How many lines in the records below contain the word "Photos"? Answer with the number and nothing else.

[Excerpts from a dataset]
****

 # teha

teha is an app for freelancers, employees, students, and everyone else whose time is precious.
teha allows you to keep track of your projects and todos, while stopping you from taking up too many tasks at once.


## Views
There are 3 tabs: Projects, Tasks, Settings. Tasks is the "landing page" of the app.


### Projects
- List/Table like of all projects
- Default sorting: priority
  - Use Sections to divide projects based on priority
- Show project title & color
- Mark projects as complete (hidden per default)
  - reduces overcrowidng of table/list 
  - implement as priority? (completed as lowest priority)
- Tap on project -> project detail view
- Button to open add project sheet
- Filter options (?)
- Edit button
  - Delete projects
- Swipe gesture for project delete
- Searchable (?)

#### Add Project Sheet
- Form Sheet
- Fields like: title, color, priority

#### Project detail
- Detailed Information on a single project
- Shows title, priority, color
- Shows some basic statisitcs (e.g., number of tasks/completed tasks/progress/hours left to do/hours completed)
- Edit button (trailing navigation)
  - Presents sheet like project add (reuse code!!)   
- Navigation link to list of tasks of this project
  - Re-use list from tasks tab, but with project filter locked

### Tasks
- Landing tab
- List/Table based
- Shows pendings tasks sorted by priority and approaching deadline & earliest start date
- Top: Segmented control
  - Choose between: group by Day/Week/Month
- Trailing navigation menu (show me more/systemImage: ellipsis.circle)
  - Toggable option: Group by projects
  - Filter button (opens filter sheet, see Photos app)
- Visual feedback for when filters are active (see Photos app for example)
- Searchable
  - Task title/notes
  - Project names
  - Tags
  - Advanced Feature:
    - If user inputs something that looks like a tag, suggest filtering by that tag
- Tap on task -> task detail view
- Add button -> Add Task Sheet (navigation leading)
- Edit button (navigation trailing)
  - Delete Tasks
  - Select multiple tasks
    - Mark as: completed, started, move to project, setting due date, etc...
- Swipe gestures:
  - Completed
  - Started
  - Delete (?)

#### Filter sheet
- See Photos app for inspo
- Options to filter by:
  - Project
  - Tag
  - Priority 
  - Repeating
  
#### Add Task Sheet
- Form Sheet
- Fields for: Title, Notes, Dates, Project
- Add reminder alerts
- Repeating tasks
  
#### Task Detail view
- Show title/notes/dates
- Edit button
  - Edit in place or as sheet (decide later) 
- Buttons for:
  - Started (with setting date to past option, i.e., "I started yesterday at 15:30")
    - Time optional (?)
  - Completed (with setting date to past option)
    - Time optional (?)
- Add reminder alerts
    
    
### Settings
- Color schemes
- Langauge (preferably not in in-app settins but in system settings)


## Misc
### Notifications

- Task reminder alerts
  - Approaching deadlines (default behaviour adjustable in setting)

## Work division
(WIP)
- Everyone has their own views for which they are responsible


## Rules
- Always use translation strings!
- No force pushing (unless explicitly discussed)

****

» Finished task
3